Exercise brief ->
State how many lines in the records below contain the word "timer". Nothing else is needed.

─── Data records ───

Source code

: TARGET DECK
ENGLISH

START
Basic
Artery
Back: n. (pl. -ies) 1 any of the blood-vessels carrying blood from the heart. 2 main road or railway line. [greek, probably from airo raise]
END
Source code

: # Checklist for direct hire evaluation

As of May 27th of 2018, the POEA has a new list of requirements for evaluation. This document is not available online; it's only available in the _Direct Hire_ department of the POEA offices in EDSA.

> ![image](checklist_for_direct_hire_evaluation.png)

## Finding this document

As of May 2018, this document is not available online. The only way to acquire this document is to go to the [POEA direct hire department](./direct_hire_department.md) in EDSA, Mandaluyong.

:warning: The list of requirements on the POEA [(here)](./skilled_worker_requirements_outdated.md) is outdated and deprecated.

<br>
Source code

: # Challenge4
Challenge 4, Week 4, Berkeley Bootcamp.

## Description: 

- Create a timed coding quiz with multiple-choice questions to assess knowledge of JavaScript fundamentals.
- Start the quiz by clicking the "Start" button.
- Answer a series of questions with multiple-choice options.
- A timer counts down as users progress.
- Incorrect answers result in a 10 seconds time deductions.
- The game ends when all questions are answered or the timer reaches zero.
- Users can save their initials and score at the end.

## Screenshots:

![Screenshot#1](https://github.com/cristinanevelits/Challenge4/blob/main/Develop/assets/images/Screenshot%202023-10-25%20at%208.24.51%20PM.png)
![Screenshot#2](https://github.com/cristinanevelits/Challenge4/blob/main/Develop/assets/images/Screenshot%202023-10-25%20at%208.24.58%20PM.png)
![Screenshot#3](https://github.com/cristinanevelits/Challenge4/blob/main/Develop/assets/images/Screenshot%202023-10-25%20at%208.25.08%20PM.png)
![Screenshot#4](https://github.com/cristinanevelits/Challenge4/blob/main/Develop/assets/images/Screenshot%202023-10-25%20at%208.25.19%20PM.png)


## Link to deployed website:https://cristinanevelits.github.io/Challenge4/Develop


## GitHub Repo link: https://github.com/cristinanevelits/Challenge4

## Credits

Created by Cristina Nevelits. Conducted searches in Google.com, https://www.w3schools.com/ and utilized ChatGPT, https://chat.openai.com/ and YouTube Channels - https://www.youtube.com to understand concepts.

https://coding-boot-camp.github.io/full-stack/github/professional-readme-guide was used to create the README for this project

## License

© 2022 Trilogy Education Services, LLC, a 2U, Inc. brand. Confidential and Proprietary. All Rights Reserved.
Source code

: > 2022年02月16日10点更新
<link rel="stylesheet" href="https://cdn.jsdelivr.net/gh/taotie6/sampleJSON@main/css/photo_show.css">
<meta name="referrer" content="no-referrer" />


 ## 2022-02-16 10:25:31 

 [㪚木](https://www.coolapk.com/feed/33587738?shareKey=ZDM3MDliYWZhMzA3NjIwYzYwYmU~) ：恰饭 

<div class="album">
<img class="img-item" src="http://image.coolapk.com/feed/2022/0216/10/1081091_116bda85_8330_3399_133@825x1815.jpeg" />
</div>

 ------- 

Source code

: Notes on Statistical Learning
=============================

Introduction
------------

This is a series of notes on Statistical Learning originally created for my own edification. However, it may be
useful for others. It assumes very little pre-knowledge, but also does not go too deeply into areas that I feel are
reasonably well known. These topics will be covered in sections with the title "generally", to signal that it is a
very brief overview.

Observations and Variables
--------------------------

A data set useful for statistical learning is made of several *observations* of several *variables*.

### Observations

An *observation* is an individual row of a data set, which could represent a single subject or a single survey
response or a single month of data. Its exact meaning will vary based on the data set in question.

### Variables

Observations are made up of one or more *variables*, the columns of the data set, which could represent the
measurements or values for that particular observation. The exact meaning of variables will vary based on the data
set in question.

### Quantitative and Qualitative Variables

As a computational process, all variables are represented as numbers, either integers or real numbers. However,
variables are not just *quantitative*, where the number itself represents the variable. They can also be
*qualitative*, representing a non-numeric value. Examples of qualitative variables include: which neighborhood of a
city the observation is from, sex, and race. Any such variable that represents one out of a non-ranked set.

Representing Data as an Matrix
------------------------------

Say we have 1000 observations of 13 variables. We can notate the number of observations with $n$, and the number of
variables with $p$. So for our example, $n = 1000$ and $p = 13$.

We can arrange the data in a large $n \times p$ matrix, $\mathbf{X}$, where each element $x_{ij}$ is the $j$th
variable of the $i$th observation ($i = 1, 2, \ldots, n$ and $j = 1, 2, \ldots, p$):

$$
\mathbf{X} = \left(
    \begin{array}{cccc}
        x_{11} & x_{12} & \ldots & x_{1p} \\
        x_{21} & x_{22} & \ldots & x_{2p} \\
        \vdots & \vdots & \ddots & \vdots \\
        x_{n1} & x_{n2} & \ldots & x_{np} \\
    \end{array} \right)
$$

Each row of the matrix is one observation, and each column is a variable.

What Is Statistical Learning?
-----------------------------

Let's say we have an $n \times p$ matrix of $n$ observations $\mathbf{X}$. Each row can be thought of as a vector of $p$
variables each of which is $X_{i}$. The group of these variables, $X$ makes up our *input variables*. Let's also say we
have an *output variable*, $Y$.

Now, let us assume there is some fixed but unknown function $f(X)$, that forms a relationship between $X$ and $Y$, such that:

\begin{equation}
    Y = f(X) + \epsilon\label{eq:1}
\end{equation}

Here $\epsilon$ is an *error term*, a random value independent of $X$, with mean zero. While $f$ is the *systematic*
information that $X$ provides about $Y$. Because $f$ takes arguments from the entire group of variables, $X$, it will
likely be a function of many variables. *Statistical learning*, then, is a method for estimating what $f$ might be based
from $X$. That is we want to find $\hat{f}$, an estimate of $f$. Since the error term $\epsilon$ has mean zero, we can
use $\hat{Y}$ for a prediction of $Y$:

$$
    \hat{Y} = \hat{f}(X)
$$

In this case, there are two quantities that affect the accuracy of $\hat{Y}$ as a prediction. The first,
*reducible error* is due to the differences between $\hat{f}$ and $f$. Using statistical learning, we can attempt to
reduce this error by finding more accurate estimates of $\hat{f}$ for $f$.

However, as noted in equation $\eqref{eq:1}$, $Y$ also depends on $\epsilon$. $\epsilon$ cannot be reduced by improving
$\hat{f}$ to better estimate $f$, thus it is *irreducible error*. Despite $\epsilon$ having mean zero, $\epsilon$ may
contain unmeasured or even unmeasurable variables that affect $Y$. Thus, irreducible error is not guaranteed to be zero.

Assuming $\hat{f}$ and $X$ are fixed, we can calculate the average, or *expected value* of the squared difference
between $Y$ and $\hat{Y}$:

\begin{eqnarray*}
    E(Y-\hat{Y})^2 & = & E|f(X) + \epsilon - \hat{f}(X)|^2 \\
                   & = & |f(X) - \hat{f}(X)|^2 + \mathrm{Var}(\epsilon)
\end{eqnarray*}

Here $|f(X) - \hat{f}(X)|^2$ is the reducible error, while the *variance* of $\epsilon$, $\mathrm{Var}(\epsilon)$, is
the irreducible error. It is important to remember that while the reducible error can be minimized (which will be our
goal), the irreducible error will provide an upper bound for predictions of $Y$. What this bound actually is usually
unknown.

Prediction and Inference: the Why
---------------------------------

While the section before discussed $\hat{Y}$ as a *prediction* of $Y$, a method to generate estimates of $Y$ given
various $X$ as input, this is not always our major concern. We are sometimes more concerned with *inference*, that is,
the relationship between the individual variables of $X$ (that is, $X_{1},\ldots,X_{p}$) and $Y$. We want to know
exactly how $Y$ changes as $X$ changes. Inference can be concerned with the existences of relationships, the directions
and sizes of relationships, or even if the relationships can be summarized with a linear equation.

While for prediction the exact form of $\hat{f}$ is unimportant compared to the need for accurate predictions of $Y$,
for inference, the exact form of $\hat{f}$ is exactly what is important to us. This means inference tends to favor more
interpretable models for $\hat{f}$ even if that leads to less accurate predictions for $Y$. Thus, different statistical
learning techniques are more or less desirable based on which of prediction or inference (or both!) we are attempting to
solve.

───

Exercise solution ->
2